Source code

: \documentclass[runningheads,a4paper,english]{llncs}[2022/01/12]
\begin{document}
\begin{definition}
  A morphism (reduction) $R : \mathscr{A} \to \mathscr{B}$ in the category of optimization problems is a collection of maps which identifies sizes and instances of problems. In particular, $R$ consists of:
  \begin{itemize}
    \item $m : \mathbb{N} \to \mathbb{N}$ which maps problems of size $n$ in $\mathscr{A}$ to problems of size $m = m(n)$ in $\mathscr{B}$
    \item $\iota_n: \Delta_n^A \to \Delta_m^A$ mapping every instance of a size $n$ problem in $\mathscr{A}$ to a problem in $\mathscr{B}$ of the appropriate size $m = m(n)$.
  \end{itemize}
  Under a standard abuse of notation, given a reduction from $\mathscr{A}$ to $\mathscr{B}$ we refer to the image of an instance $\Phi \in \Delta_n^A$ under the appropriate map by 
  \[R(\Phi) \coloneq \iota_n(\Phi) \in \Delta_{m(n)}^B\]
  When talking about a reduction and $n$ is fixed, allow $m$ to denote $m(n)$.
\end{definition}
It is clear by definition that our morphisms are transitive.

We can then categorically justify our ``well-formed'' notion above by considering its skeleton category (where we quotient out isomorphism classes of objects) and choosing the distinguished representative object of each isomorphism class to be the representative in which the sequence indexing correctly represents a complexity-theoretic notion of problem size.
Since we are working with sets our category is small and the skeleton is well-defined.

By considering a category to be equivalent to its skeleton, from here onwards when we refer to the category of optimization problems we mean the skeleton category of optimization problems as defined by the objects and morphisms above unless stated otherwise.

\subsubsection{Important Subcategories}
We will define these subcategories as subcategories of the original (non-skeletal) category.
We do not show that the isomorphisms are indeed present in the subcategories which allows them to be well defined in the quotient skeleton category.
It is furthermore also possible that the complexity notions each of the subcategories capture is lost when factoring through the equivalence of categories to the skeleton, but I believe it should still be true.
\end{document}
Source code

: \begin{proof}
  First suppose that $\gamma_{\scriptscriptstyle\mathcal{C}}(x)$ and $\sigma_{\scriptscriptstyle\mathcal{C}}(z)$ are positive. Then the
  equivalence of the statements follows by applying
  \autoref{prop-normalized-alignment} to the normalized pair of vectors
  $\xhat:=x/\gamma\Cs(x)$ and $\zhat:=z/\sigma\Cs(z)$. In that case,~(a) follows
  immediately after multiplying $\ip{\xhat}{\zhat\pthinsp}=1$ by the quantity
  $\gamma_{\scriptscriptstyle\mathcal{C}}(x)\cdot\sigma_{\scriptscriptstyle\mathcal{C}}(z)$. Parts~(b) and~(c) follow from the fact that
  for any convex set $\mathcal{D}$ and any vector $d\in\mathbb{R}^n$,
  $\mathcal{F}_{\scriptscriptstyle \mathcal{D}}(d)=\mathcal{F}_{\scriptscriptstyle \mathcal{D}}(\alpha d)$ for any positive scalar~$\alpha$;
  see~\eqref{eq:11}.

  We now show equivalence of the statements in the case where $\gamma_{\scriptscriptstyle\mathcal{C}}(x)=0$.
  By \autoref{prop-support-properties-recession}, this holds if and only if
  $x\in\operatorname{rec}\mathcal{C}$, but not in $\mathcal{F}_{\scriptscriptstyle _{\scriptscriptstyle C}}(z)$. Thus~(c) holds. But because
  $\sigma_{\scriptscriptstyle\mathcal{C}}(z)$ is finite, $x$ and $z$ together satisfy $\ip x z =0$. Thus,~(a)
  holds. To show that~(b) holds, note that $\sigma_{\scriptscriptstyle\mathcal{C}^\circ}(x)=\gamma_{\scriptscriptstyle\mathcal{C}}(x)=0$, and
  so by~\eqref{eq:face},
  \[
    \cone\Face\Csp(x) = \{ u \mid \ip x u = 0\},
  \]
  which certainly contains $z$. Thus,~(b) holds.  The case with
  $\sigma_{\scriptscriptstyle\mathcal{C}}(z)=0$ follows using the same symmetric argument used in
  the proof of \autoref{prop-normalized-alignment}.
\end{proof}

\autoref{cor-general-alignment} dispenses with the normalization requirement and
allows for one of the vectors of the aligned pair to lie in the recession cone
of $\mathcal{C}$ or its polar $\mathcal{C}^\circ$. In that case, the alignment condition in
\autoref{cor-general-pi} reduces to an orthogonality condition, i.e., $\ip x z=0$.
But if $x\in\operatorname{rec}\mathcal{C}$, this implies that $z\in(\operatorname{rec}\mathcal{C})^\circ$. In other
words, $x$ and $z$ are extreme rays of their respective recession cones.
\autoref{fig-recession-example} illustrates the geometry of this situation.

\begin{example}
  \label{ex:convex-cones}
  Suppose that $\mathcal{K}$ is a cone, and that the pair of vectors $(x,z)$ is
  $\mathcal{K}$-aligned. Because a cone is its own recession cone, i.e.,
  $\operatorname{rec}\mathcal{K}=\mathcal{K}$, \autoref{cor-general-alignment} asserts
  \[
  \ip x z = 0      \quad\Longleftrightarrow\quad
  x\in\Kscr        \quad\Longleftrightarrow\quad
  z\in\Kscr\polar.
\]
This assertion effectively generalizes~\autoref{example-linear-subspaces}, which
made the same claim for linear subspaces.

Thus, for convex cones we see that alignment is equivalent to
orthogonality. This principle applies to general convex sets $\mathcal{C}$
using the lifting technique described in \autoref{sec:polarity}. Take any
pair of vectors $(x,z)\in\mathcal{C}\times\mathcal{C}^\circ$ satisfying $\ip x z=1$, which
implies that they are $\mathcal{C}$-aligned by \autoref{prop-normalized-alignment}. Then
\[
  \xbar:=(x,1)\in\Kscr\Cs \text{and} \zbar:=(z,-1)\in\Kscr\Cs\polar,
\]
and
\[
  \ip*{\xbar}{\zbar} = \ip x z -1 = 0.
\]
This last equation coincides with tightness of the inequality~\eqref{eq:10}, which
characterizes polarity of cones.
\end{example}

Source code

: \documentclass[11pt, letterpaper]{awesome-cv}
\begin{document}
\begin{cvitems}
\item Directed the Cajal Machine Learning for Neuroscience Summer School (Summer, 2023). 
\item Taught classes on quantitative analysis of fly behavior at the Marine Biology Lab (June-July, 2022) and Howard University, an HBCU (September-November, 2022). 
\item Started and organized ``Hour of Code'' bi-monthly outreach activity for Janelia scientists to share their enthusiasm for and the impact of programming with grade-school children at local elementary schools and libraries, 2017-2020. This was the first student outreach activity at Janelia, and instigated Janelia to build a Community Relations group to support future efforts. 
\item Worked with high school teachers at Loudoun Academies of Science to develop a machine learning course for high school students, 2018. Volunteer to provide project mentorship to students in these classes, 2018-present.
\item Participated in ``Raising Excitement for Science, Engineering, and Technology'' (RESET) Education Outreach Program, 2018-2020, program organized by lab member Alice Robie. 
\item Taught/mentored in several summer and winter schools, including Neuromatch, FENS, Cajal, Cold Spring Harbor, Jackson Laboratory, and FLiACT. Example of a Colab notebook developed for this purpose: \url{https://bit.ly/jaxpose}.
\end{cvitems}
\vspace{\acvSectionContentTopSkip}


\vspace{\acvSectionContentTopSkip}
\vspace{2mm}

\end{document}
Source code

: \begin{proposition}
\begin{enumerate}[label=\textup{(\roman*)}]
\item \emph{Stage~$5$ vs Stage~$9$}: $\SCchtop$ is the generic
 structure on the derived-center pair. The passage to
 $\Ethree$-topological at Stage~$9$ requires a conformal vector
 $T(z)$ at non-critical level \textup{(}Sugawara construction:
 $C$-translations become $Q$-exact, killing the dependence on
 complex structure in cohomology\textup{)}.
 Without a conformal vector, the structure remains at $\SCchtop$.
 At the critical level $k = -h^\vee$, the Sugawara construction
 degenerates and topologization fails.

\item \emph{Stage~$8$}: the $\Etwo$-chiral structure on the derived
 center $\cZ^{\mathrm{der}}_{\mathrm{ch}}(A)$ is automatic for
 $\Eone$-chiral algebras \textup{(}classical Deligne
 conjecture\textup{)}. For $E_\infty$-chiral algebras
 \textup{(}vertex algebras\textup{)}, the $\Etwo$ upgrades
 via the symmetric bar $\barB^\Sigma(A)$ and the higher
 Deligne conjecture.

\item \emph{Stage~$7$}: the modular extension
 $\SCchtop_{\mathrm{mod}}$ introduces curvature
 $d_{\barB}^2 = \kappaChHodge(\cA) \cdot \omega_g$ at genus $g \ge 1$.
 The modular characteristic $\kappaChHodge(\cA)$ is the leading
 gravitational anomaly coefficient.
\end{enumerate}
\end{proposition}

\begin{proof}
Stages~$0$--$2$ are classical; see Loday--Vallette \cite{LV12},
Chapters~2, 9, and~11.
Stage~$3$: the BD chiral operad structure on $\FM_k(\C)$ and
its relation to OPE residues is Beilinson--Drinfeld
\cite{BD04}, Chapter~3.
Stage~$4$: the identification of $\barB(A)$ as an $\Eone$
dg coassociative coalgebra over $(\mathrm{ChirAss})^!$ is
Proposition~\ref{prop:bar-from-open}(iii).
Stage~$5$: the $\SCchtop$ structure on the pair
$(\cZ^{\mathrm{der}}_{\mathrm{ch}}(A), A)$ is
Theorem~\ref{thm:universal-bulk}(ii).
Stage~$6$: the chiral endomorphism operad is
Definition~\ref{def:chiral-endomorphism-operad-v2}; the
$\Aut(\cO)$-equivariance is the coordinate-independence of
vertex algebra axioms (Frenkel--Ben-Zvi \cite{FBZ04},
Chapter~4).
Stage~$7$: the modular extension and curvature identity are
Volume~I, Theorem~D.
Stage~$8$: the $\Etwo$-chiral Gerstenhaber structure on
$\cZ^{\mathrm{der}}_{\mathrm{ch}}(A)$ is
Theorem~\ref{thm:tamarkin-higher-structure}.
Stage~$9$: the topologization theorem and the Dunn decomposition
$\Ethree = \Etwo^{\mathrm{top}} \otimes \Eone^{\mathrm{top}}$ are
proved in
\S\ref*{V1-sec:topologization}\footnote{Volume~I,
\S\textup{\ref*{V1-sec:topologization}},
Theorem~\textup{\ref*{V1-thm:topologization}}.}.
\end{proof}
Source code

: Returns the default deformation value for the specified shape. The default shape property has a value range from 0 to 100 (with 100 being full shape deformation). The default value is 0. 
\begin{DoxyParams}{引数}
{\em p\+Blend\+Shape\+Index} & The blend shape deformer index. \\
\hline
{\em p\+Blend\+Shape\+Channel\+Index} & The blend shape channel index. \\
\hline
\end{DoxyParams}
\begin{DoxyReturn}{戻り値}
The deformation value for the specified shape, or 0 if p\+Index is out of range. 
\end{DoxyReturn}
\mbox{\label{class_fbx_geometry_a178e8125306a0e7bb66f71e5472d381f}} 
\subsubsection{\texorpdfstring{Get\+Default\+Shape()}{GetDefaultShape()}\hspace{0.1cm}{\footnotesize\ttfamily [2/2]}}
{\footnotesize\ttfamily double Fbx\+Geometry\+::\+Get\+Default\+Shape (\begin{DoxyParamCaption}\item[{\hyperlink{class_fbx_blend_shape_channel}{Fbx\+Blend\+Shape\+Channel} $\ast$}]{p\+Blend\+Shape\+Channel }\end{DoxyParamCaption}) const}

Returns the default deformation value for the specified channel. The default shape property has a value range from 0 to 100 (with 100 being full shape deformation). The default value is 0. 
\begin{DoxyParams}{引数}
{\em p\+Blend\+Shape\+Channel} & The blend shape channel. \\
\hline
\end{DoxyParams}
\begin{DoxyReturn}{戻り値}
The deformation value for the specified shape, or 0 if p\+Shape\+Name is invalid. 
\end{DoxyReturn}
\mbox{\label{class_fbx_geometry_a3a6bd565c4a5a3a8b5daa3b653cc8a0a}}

▶ **Task to complete**
How many lines of the listing include the string "label"? Give only the number.

▶ **Problem solution**
4